DATA FOR PROCESSING:

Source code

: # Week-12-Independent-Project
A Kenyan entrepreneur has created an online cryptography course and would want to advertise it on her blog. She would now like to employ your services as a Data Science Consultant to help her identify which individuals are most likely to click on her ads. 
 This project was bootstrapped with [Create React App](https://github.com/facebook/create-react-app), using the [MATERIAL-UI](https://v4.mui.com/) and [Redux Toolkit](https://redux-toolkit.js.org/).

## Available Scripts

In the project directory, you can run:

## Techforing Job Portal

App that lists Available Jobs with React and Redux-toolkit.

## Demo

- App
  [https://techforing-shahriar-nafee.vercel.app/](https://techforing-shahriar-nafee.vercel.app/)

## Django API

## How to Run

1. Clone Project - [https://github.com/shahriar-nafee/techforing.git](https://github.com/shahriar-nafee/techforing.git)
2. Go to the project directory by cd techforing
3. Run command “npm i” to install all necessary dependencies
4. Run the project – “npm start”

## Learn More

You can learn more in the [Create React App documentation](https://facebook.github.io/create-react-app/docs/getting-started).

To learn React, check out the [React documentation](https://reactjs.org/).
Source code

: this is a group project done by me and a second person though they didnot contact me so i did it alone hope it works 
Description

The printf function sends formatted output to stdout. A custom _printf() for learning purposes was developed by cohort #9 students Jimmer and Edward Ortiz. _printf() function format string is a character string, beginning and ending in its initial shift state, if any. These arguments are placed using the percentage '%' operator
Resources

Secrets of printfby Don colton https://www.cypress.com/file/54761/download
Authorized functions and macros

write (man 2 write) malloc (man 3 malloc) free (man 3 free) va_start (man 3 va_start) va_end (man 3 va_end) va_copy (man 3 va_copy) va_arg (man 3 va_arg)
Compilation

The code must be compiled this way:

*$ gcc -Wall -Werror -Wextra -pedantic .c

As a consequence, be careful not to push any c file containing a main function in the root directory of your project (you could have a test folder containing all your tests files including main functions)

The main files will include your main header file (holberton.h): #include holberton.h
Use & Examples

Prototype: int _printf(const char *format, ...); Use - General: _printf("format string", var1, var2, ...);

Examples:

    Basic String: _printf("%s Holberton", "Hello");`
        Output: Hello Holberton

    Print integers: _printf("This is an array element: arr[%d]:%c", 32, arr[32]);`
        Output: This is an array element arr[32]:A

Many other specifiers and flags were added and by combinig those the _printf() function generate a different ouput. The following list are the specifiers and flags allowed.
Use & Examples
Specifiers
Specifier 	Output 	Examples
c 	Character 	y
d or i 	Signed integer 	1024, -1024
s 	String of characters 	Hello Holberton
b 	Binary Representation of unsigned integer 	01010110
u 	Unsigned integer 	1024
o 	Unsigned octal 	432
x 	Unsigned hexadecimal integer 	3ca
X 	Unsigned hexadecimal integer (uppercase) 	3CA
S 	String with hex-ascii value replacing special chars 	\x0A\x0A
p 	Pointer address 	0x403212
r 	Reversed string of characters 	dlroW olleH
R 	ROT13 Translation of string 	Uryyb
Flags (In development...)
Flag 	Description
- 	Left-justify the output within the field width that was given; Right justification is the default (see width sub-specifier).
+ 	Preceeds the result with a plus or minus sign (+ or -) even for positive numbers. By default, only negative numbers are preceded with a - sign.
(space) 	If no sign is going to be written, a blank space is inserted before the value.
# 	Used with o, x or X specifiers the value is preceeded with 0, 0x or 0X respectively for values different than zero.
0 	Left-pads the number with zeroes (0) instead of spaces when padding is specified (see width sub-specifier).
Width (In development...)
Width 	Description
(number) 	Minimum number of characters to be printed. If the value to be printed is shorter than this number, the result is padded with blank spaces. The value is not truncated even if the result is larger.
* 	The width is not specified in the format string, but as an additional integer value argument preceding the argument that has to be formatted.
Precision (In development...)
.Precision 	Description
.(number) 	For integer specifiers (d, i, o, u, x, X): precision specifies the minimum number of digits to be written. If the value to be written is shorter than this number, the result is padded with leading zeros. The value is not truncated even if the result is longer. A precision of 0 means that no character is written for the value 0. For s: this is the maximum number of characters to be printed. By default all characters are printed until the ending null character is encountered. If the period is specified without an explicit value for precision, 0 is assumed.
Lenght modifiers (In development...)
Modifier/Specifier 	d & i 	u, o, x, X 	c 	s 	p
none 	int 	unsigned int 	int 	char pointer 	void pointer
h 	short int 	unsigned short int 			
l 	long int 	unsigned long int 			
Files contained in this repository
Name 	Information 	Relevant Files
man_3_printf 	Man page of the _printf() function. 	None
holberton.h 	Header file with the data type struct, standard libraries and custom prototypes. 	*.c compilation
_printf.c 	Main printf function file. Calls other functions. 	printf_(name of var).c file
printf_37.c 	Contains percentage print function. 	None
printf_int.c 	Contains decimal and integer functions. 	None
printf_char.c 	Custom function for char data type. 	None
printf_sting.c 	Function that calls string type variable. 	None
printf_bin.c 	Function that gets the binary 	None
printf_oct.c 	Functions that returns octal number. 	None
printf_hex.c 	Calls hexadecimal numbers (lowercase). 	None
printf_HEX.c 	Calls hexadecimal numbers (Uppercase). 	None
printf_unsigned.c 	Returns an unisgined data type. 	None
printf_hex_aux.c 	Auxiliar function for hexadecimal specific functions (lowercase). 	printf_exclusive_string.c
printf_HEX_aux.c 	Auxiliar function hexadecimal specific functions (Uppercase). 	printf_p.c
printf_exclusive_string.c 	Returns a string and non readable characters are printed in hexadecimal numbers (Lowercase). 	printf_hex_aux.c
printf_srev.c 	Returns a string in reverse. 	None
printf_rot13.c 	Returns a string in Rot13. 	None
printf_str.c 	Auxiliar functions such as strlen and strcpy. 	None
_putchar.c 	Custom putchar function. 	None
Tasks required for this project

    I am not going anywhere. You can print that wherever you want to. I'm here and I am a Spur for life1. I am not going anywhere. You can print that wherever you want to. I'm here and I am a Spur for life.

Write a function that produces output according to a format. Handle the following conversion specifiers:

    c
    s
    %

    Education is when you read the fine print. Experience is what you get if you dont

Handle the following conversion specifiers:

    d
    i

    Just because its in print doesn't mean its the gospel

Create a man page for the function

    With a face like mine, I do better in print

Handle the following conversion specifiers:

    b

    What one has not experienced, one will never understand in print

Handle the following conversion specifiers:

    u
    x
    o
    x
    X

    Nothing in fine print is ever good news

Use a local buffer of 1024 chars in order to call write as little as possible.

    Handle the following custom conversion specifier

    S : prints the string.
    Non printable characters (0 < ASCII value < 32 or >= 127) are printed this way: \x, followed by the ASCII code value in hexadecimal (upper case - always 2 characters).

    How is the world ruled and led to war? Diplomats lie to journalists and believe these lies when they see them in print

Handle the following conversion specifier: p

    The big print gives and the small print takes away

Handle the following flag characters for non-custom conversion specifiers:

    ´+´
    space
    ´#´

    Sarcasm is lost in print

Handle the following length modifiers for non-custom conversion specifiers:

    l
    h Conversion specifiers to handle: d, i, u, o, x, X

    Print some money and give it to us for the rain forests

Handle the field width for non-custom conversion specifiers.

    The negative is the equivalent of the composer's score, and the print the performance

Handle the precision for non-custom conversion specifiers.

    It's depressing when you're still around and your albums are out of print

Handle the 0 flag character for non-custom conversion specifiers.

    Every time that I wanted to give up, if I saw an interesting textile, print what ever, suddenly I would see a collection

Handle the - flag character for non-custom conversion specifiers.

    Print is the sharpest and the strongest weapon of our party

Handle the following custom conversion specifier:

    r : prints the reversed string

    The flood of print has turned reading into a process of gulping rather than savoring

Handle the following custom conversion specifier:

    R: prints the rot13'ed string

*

==

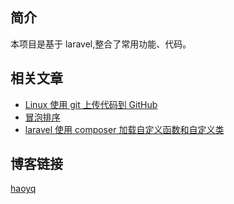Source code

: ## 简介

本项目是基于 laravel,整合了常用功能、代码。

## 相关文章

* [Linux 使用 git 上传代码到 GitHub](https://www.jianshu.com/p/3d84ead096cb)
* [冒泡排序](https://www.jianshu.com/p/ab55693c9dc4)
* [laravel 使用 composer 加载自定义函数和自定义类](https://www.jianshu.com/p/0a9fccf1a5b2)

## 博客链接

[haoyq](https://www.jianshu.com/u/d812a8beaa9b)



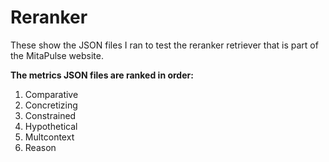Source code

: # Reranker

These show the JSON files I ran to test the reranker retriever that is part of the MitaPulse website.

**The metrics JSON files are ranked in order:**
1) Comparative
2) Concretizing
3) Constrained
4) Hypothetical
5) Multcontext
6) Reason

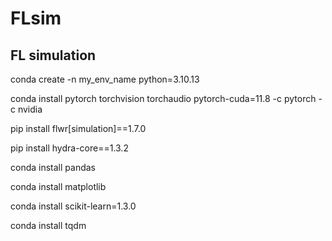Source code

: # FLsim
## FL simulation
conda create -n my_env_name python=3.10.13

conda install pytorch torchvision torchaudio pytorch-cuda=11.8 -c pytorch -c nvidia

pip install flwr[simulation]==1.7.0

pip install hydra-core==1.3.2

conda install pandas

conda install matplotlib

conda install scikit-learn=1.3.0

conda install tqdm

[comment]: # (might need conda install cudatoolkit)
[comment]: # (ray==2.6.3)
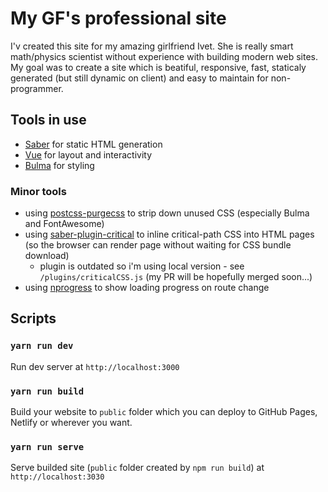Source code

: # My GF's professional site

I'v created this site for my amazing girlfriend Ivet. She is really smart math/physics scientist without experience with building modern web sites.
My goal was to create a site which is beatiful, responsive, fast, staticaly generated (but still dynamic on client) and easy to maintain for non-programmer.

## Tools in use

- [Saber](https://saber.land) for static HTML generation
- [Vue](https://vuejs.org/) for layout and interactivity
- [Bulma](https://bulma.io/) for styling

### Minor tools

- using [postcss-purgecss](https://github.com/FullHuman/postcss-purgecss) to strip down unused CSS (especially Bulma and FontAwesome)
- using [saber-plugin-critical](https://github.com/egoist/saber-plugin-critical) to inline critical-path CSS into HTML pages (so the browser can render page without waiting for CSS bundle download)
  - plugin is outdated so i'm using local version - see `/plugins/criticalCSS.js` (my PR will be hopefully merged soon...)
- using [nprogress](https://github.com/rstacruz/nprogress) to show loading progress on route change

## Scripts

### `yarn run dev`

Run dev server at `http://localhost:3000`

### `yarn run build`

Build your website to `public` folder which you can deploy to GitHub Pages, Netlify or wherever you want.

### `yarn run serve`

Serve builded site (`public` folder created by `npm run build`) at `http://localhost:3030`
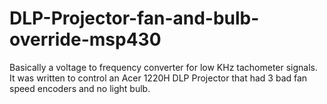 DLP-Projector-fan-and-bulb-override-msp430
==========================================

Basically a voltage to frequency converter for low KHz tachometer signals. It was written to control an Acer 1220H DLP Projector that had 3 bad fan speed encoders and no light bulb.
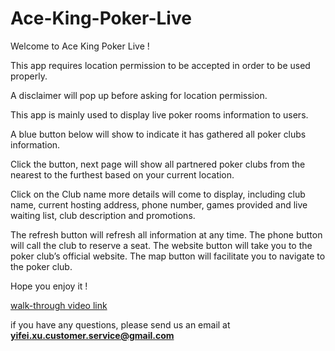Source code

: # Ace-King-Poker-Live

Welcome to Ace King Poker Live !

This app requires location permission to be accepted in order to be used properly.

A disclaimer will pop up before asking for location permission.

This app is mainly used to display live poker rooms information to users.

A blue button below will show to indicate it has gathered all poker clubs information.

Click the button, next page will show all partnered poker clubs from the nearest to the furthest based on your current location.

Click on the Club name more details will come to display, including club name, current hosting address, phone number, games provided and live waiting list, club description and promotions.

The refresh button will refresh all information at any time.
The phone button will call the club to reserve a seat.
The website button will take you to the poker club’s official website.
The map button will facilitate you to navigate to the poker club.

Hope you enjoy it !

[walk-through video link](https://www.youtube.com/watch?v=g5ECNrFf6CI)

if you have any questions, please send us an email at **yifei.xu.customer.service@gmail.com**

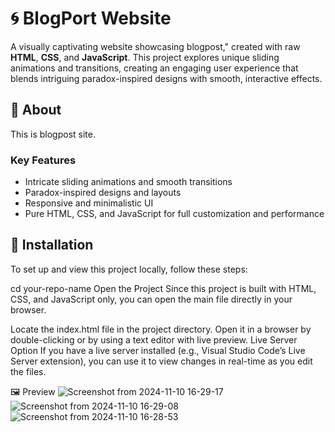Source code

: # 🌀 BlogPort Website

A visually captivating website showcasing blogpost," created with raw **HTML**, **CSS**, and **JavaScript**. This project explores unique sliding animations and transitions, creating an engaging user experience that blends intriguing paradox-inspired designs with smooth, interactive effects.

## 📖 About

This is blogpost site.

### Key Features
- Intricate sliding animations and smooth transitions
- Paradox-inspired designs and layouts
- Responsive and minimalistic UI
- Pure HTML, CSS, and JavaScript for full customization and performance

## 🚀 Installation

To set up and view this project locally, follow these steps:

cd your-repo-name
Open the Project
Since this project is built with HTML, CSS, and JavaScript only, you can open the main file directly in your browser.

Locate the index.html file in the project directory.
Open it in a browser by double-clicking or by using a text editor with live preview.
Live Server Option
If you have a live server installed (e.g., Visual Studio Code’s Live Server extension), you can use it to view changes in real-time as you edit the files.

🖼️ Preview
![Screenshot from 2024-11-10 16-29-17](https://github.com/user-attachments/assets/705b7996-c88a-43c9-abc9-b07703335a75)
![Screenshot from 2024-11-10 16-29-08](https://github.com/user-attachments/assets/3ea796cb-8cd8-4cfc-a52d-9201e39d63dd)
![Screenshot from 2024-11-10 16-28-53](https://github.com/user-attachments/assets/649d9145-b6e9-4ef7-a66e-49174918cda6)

PROBLEM:
An exact copy of the lines above between the line holding "result is larger." and the line holding "an unisgined data", inclusive, is the whole answer.

EXERCISE ANSWER:
(number) 	Minimum number of characters to be printed. If the value to be printed is shorter than this number, the result is padded with blank spaces. The value is not truncated even if the result is larger.
* 	The width is not specified in the format string, but as an additional integer value argument preceding the argument that has to be formatted.
Precision (In development...)
.Precision 	Description
.(number) 	For integer specifiers (d, i, o, u, x, X): precision specifies the minimum number of digits to be written. If the value to be written is shorter than this number, the result is padded with leading zeros. The value is not truncated even if the result is longer. A precision of 0 means that no character is written for the value 0. For s: this is the maximum number of characters to be printed. By default all characters are printed until the ending null character is encountered. If the period is specified without an explicit value for precision, 0 is assumed.
Lenght modifiers (In development...)
Modifier/Specifier 	d & i 	u, o, x, X 	c 	s 	p
none 	int 	unsigned int 	int 	char pointer 	void pointer
h 	short int 	unsigned short int 			
l 	long int 	unsigned long int 			
Files contained in this repository
Name 	Information 	Relevant Files
man_3_printf 	Man page of the _printf() function. 	None
holberton.h 	Header file with the data type struct, standard libraries and custom prototypes. 	*.c compilation
_printf.c 	Main printf function file. Calls other functions. 	printf_(name of var).c file
printf_37.c 	Contains percentage print function. 	None
printf_int.c 	Contains decimal and integer functions. 	None
printf_char.c 	Custom function for char data type. 	None
printf_sting.c 	Function that calls string type variable. 	None
printf_bin.c 	Function that gets the binary 	None
printf_oct.c 	Functions that returns octal number. 	None
printf_hex.c 	Calls hexadecimal numbers (lowercase). 	None
printf_HEX.c 	Calls hexadecimal numbers (Uppercase). 	None
printf_unsigned.c 	Returns an unisgined data type. 	None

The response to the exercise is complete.